Rennes (AFP)

"Artist-director" of the National Theater of Brittany, Arthur Nauzyciel breathes for two years to the Breton institution his vision of a theater "of creation, factor of emancipation", which he delivers a concentrate to the TNB Festival, until November 17th.

Coming from a family of Polish Jewish émigrés of the "small middle class", nothing predestined the young Arthur a theatrical adventure, nor to direct the third National Dramatic Center of France (CDN) in volume of grants.

Checkered shirt, finely trimmed beard, the young man in his fifties still likes to tell his first thrills of theater, he who staged puppets to five years.

"For me, the theater was something inaccessible, but when the shows are strong, they stay in you," he said the "Britannicus" staged by Antoine Vitez in Chaillot in 1981.

A first memory that he owes to his documentary teacher, Nicole Régnier, a passionate who struggled to bring to Paris the students of Ulis (Essonne) to see "the best of what we could see".

"He was very intelligent and scored all his teachers," said the latter forty years later. "Today it is he who transforms me".

A student in History of Art and Cinema, Arthur Nauzyciel studied psychoanalysis of art and semiology, and met Étienne Daho, his "big brother", who introduced him to the world of music and night.

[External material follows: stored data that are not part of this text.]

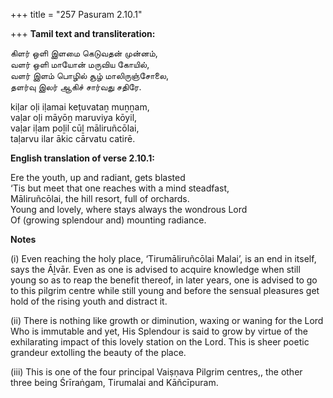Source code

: +++
title = "257 Pasuram 2.10.1"

+++
**Tamil text and transliteration:**

கிளர் ஒளி இளமை கெடுவதன் முன்னம்,  
வளர் ஒளி மாயோன் மருவிய கோயில்,  
வளர் இளம் பொழில் சூழ் மாலிருஞ்சோலை,  
தளர்வு இலர் ஆகிச் சார்வது சதிரே.

kiḷar oḷi iḷamai keṭuvataṉ muṉṉam,  
vaḷar oḷi māyōṉ maruviya kōyil,  
vaḷar iḷam poḻil cūḻ māliruñcōlai,  
taḷarvu ilar ākic cārvatu catirē.

**English translation of verse 2.10.1:**

Ere the youth, up and radiant, gets blasted  
‘Tis but meet that one reaches with a mind steadfast,  
Māliruñcōlai, the hill resort, full of orchards.  
Young and lovely, where stays always the wondrous Lord  
Of (growing splendour and) mounting radiance.

**Notes**

\(i\) Even reaching the holy place, ‘Tirumāliruñcōlai Malai’, is an end in itself, says the Āḻvār. Even as one is advised to acquire knowledge when still young so as to reap the benefit thereof, in later years, one is advised to go to this pilgrim centre while still young and before the sensual pleasures get hold of the rising youth and distract it.

\(ii\) There is nothing like growth or diminution, waxing or waning for the Lord Who is immutable and yet, His Splendour is said to grow by virtue of the exhilarating impact of this lovely station on the Lord. This is sheer poetic grandeur extolling the beauty of the place.

\(iii\) This is one of the four principal Vaiṣṇava Pilgrim centres,, the other three being Śrīraṅgam, Tirumalai and Kāñcīpuram.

At the age of 19, he became a student of Antoine Vitez, then went on to play theater. At 32, he made his first staging, a success, with the company he created the name of the number of his grandfather, survivor of Auschwitz.

"His stagings are artist's gestures, his programming is open to dance, the visual arts, music, cinema, and it is played abroad, which is quite rare", says of him his friend playwright Pascal Rambert, who describes him as "generous, funny, and like me very anxious".

- "Experimental artists" -

"Everything makes sense in Arthur When he staged Koltès in Atlanta, it's the whole question of segregation that he poses," analyzes the critic Patrick Sourd.

After managing the Orleans CDN, Arthur Nauzyciel changes gear with the TNB, one of the most important theaters in France with 13,500 subscribers, 12 million euros of budget, which became in 2002 "European theater and choreographic center".

"By leading a place, we take an artistic and political place in a territory defending certain values ​​and participating in a form of emancipation of people," he claims.

"The artists of the Nauzyciel era are more experimental, more intercultural", Judge Sophie Lucet, professor of theater studies in Rennes 2, also emphasizing "the great attention paid to memory, to history".

Judged "sometimes cerebral but sincere" by the critic Gilles Costaz, Mr. Nauzyciel pleads for "a theater of innovation" open to all audiences, including young people.

"To attend a show is not a question of education or intelligence, but of openness and of heart," insists the actor. "To say + the public will find the elitist piece + it is to assume that one should just entertain with funny and easy things people who do not have the good social class or few means", adds the one who reformed the contest entrance to the TNB school to diversify the recruitment of young comedians.

Designed as a "sound box" of the season, the TNB Festival offers about twenty shows "theater, dance, performance, augmented reality, circus".

"For fifteen days, Rennes is at the crossroads," Patrick Sourd plebiscite. "We devour the theater, it's an opportunity to make up for what one day will not be played anymore".

"For professionals, this festival is on the map of major international festivals," says Nauzyciel, recalling that "French public theater is one of the few in the world to encourage inventiveness and risk taking", even he fears that the decline in subsidies "will suffocate this diverse and innovative landscape".